Objectives

  • Understand exception and interrupt handling in MIPS

  • Learn how to write exception handlers in MIPS.

Exercise 1: (Exception types)

Run the following sample code in MARS, then answer the questions below.

   .text
   .globl main  
main:
  li $t0, 2147483647   #
  li $t1, 5000
  add $a0, $t0, $t1    #

  li $v0, 10           # exit
  syscall

  1. What is the value (in hexadecimal) of the status register of coprocessor 0?

  2. What is the value (in hexadecimal) of the cause register of coprocessor 0?

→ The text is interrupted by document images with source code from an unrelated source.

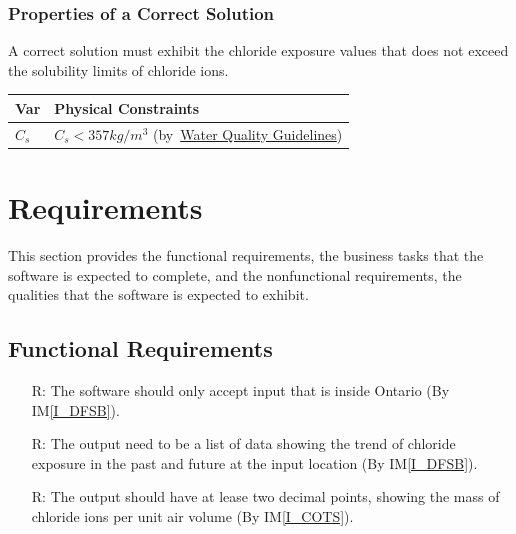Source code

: \documentclass[12pt]{article}
\newcommand{\iref}[1]{IM\ref{#1}}
\newcounter{reqnum} %
\begin{document}
\noindent 
\subsubsection{Properties of a Correct Solution} \label{sec_CorrectSolution}

\noindent
A correct solution must exhibit the chloride exposure values that does not exceed the solubility limits of chloride ions. 


\begin{table}[!h]
\caption{Output Variables} \label{TblOutputVar}
\renewcommand{\arraystretch}{1.2}
\noindent \begin{longtable*}{l l} 
  \toprule
  \textbf{Var} & \textbf{Physical Constraints} \\
  \midrule 
  $C_s$ & $C_s < 357 kg/m^3$ (by~\href{https://www2.gov.bc.ca/assets/gov/environment/air-land-water/water/waterquality/water-quality-guidelines/approved-wqgs/chloride-or.pdf}{Water Quality Guidelines}) \\
  
   \bottomrule
\end{longtable*}
\end{table}

\newpage
\section{Requirements}
This section provides the functional requirements, the business tasks that the
software is expected to complete, and the nonfunctional requirements, the
qualities that the software is expected to exhibit.

\indent 
\newpage
\subsection{Functional Requirements}

\begin{itemize}

\item[R\refstepcounter{reqnum}\thereqnum \label{R_Inputs}:] The software should only accept input that is inside Ontario (By \iref{I_DFSB}).

\item[R\refstepcounter{reqnum}\thereqnum \label{R_OutputInputs}:] The output need to be a list of data showing the trend of chloride exposure in the past and future at the input location (By \iref{I_DFSB}).

\item[R\refstepcounter{reqnum}\thereqnum \label{R_Output}:] The output should have at lease two decimal points, showing the mass of chloride ions per unit air volume (By \iref{I_COTS}).


\end{itemize}
\end{document}
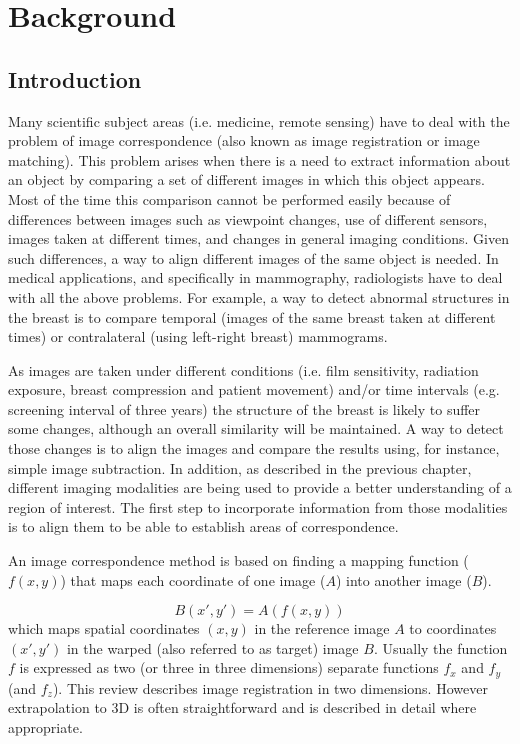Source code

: \chapter{Background} \label{chap:background}

\section{Introduction}
Many scientific subject areas (i.e. medicine, remote sensing) have
to deal with the problem of image correspondence (also known as
image registration or image matching). This problem arises when
there is a need to extract information about an object by
comparing a set of different images in which this object appears.
Most of the time this comparison cannot be performed easily
because of differences between images such as viewpoint changes,
use of different sensors, images taken at different times, and
changes in general imaging conditions. Given such differences, a
way to align different images of the same object is needed. In
medical applications, and specifically in mammography,
radiologists have to deal with all the above problems. For
example, a way to detect abnormal structures in the breast is to
compare temporal (images of the same breast taken at different
times) or contralateral (using left-right breast) mammograms.

As images are taken under different conditions (i.e. film
sensitivity, radiation exposure, breast compression and patient
movement) and/or time intervals (e.g. screening interval of three
years) the structure of the breast is likely to suffer some
changes, although an overall similarity will be maintained. A way
to detect those changes is to align the images and compare the
results using, for instance, simple image subtraction. In
addition, as described in the previous chapter, different imaging
modalities are being used to provide a better understanding of a
region of interest. The first step to incorporate information from
those modalities is to align them to be able to establish areas of
correspondence.

An image correspondence method is based on finding a mapping
function ($f(x,y)$) that maps each coordinate of one image ($A$)
into another image ($B$).

\begin{equation}
B(x',y')=A(f(x,y))
\end{equation}
\noindent which maps spatial coordinates $(x,y)$ in the reference
image $A$ to coordinates $(x',y')$ in the warped (also referred to
as target) image $B$. Usually the function $f$ is expressed as two
(or three in three dimensions) separate functions $f_x$ and $f_y$
(and $f_z$). This review describes image registration in two
dimensions. However extrapolation to 3D is often straightforward
and is described in detail where appropriate.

  3. What type of exception occurred?

  4. At what address (in hexadecimal) did the exception occur?

Exercise 2 : (Interrupts)

Enabling interrupts on a MIPS processor is a two-step process:

  • Configure the device in question to send interrupt signals This usually requires setting an interrupt enable bit in a control register in the device.

  • Configure coprocessor 0 to accept interrupt signals This is done by setting bit 0 of the status register ($12) to enable interrupts globally, and then setting specific bits in the status register to enable specific interrupts. Bits 8 through 15 of the status register allow for 8 different levels of interrupts. For example, bits 3 and 4 of the mask (bits 11 and 12 of the status register) enable keyboard and display interrupts, respectively.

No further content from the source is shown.